Para la gente que nos lanzó esas primeras críticas, éramos una pandilla de primitivos. Tal como yo lo veía, sin embargo, no éramos suficientemente primitivos. Es necesario superar esa necesidad tan humana de sentirse seguro, y resistirse a aceptar una vida en la zona de confort que te ofrece el hecho de no hacer sino lo mismo que otros han hecho antes o están haciendo a tu alrededor. Con estas actitudes, la innovación no funciona. Sin duda que íbamos a cometer errores, pero incluso esos errores serían honestos si éramos capaces de resistir la tentación de atemorizarnos ante el peligro. Desde mi punto de vista, muchos de los que trabajan a favor de las causas liberales no son únicamente tímidos, sino que rozan la frontera de la connivencia. Quieren que los cambios se produzcan sin roces, y de esta forma no hay cambios. Quieren que salga a la luz lo honesto pero que eso ocurra sin que nadie sufra o sin que nadie pase por situaciones embarazosas, y así no hay cambios. Y sobre todo, quieren conceder el beneficio de la duda a muchos de los enemigos de una forma de gobierno abierta y honrada, y yo no quiero concedérselo. No es sólo una diferencia de método. Hay un cisma total que se abre entre nuestras respectivas filosofías. No puedes andar por ahí dedicándote a sacar a la luz los trapos sucios y esperar que eso no le estropee la digestión a nadie.

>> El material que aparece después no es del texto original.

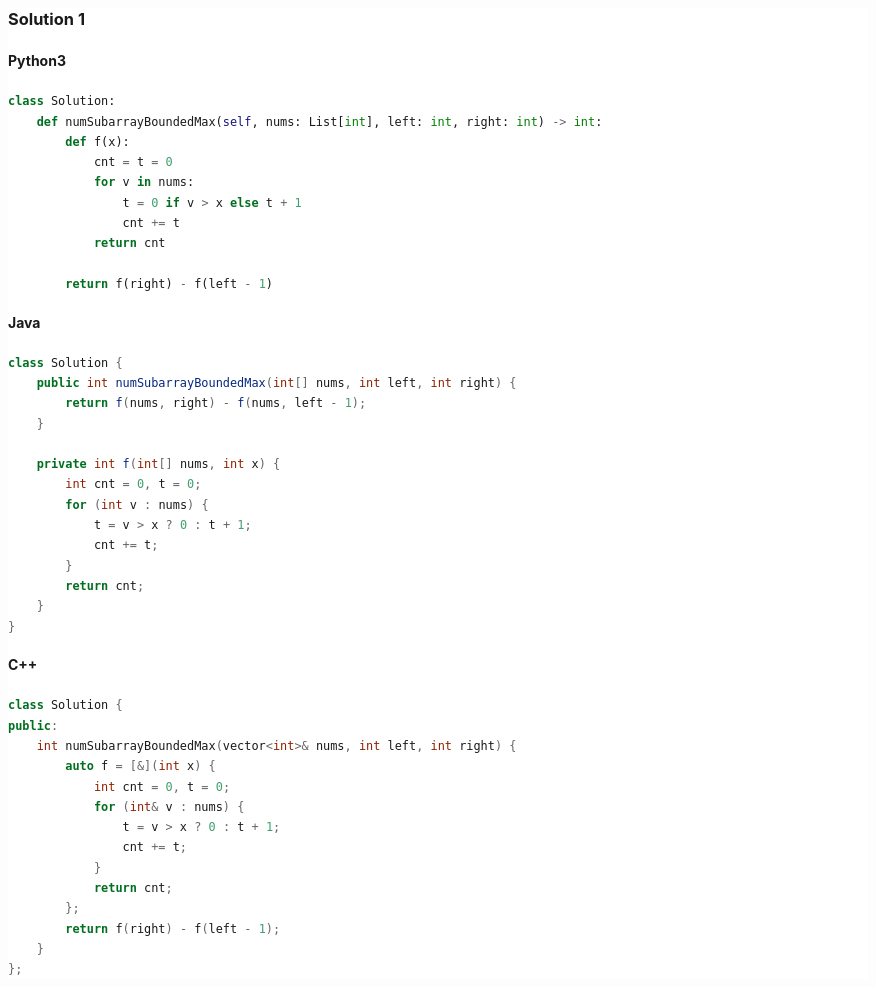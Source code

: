

### Solution 1



#### Python3

```python
class Solution:
    def numSubarrayBoundedMax(self, nums: List[int], left: int, right: int) -> int:
        def f(x):
            cnt = t = 0
            for v in nums:
                t = 0 if v > x else t + 1
                cnt += t
            return cnt

        return f(right) - f(left - 1)
```

#### Java

```java
class Solution {
    public int numSubarrayBoundedMax(int[] nums, int left, int right) {
        return f(nums, right) - f(nums, left - 1);
    }

    private int f(int[] nums, int x) {
        int cnt = 0, t = 0;
        for (int v : nums) {
            t = v > x ? 0 : t + 1;
            cnt += t;
        }
        return cnt;
    }
}
```

#### C++

```cpp
class Solution {
public:
    int numSubarrayBoundedMax(vector<int>& nums, int left, int right) {
        auto f = [&](int x) {
            int cnt = 0, t = 0;
            for (int& v : nums) {
                t = v > x ? 0 : t + 1;
                cnt += t;
            }
            return cnt;
        };
        return f(right) - f(left - 1);
    }
};
```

Mis viajes africanos me condujeron también a El Cairo. Un contacto norteamericano que establecimos en Kenia nos invitó a compartir con ella el sitio donde vivía, una casa perteneciente a una ex Miss Egipto. Era una casa grande y magnífica, con varios retratos de Miss Egipto en las paredes, y resultó un lugar surrealista donde era divertido alojarse. Pero se encontraba al lado mismo de la embajada norteamericana —había de forma permanente una furgoneta llena de soldados estacionada delante de la puerta de nuestra casa—, y pensé que sería más fácil mantener un perfil bajo si me iba a vivir a otro lado. Junto con una chica coreana que también conocí en Kenia, me fui a un apartamento situado cerca del Nilo. Estaba en un edificio alto y enorme, y vivíamos en uno de los pisos más elevados; a veces, cuando la niebla de contaminación típica de El Cairo no lo impedía, alcanzábamos a ver las pirámides desde nuestras ventanas.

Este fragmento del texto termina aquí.